D’abord, c’est une belle première rencontre. Je crois qu’il était temps que l’équipe de recherche qui a travaillé depuis trois ans ici à Berlin avec l’université camerounaise de Dschang sur ces questions patrimoniales rencontre le Comité interministériel national qui travaille sur ces questions, du côté camerounais. Un beau premier contact, je dirai, très intense, très riche.

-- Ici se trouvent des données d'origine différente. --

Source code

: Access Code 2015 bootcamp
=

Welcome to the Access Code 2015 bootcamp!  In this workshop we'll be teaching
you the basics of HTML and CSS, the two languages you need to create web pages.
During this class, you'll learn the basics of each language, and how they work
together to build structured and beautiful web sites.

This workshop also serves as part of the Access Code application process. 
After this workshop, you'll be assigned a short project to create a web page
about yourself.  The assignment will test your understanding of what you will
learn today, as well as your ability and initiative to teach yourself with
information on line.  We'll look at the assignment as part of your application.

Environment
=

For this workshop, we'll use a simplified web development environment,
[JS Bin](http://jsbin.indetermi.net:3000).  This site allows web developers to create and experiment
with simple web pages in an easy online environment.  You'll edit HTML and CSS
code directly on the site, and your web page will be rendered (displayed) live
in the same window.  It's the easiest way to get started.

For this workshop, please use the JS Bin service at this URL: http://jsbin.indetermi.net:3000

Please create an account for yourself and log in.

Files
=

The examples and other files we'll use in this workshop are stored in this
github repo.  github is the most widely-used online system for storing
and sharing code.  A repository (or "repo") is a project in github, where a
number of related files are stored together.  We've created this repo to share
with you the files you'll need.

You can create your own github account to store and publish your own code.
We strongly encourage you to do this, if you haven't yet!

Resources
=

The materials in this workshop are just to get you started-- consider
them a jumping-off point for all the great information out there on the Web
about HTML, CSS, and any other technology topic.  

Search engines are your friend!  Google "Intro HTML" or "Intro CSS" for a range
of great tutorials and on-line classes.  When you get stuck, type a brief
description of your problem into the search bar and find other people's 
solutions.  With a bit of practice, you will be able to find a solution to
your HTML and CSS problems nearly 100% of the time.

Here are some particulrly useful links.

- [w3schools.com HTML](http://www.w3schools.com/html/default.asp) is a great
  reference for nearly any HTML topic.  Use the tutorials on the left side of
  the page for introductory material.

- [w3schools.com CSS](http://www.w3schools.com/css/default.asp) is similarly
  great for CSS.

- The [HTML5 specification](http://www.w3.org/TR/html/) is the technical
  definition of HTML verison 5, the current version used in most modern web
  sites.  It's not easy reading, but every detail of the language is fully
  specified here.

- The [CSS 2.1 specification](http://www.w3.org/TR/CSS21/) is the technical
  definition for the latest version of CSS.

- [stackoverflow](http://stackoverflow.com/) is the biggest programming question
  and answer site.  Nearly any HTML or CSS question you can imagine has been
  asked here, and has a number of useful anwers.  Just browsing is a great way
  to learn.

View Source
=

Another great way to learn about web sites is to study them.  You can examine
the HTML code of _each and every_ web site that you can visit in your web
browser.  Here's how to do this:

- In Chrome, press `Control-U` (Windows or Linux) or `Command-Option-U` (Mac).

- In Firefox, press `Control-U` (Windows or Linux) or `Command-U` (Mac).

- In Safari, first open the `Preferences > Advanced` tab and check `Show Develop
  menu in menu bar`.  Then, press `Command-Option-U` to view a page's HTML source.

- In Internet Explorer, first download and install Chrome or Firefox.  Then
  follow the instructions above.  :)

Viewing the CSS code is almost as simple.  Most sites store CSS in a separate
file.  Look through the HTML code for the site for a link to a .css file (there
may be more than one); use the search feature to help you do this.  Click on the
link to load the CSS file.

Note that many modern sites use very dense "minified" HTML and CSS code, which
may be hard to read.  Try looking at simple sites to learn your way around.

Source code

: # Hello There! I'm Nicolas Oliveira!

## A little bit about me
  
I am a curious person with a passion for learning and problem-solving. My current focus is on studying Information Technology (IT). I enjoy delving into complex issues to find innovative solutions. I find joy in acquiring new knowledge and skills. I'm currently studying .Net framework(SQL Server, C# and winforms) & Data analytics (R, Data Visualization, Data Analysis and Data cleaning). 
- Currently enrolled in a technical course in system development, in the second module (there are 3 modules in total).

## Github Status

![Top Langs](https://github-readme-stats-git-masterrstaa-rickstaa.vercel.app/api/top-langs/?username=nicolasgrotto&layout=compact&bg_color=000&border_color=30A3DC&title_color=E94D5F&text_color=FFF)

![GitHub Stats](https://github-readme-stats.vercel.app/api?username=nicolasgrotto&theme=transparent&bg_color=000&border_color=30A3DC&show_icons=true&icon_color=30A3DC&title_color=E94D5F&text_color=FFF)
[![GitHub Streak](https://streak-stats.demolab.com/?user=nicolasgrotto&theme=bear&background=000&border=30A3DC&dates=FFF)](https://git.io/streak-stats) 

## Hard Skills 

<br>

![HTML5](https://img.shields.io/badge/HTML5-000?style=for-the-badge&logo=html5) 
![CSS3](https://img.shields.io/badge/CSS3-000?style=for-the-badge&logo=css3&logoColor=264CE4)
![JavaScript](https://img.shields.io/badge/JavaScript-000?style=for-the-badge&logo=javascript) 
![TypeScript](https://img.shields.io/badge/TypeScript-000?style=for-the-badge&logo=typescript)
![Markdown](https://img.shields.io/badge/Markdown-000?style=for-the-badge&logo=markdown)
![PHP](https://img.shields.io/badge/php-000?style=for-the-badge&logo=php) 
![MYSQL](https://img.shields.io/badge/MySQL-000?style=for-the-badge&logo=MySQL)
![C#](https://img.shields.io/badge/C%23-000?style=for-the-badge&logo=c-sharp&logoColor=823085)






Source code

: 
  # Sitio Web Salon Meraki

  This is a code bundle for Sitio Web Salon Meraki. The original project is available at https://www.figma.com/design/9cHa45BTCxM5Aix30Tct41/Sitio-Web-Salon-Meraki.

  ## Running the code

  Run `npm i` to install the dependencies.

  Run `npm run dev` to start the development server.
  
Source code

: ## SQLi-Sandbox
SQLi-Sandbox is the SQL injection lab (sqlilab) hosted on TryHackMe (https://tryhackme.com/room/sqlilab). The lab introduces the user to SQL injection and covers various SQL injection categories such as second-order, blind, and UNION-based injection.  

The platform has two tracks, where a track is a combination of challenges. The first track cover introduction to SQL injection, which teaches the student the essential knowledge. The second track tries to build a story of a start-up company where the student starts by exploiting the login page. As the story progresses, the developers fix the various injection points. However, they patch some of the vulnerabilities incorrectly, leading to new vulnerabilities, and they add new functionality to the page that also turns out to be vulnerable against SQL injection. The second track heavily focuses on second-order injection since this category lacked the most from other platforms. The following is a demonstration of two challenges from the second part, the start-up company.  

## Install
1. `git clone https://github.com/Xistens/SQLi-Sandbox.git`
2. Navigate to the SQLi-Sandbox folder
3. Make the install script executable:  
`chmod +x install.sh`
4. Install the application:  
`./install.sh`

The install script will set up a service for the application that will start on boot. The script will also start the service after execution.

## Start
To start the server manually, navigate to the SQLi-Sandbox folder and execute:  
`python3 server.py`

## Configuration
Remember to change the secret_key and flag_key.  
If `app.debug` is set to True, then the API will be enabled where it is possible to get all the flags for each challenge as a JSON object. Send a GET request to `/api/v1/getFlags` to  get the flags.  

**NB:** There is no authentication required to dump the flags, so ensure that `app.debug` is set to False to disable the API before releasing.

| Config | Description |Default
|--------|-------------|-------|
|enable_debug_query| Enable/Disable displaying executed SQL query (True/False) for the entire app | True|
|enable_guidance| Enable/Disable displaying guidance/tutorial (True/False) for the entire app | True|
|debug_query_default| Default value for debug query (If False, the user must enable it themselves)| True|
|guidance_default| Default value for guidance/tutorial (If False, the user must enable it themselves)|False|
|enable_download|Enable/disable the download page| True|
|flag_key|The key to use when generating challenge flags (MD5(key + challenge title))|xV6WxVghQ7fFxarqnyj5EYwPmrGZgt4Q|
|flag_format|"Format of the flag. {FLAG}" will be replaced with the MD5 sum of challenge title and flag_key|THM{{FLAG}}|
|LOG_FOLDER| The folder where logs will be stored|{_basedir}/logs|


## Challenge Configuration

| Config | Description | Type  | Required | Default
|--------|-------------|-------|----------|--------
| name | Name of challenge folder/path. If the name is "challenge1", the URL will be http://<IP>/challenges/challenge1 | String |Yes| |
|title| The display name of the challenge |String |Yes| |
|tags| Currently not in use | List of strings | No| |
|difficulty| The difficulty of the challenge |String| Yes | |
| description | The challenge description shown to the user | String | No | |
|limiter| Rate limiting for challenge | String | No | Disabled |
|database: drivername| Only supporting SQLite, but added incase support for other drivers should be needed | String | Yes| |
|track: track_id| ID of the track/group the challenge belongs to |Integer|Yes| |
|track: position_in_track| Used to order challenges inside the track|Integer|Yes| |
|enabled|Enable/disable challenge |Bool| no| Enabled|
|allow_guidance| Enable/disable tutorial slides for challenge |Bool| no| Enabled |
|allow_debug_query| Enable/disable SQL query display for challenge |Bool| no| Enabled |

Ce qu’il faut en retenir surtout c’est le désir de part et d’autre de coopérer, de travailler, de prendre le temps qu’il faut pour arriver à des résultats fondés sur une très bonne connaissance du dossier.

Vous avez fait un travail qui a permis de répertorier ces biens culturels camerounais issus du contexte colonial. Ce travail est-il exhaustif ?
Oui, on peut le dire. Nous sommes partis d’une méconnaissance totale sur la présence du patrimoine ancien camerounais en Allemagne. On pensait qu’il y avait peut-être une dizaine de milliers d’objets. Mais avec nos recherches, on est arrivé à un chiffre de 40 000 pièces venues du Cameroun avant 1919 dans les collections allemandes. C’est un chiffre considérable, c’est énorme, et presque tout le patrimoine historique du Cameroun est aujourd’hui en Allemagne, pour des raisons historiques qui probablement ne peuvent pas continuer au 21e siècle.

Quelles sont les pièces les plus rares citées dans ces collections détenues ici en Allemagne ?
C’est difficile de dire quelles sont les plus rares, car toutes sont rares au sens où ce genre de pièces qui se retrouvent dans les musées sont toujours uniques et authentiques. Elles n’existent pas deux ou trois fois. Et certaines ont une réputation internationale plus grande, soit parce qu’elles sont réclamées depuis très, très longtemps, soit parce qu’elles sont de très grand format. Je pense par exemple aux tambours parlants qui servaient à la communication entre les communautés, qui pèsent plusieurs centaines de kilos et qu’on retrouve ici en Allemagne. Je pense aussi à ce qu’on appelle des statues dans les musées européens, mais qui sont bien plus, car elles sont l’incarnation d’un royaume. C’est le cas du « Ngonnsô » par exemple, entre autres.

De nombreux biens camerounais se retrouvent aussi éparpillés dans des collections privées. Sont-ils pris en compte ?
Ce sont des réserves qui peuvent être plus importantes encore que les 40 0...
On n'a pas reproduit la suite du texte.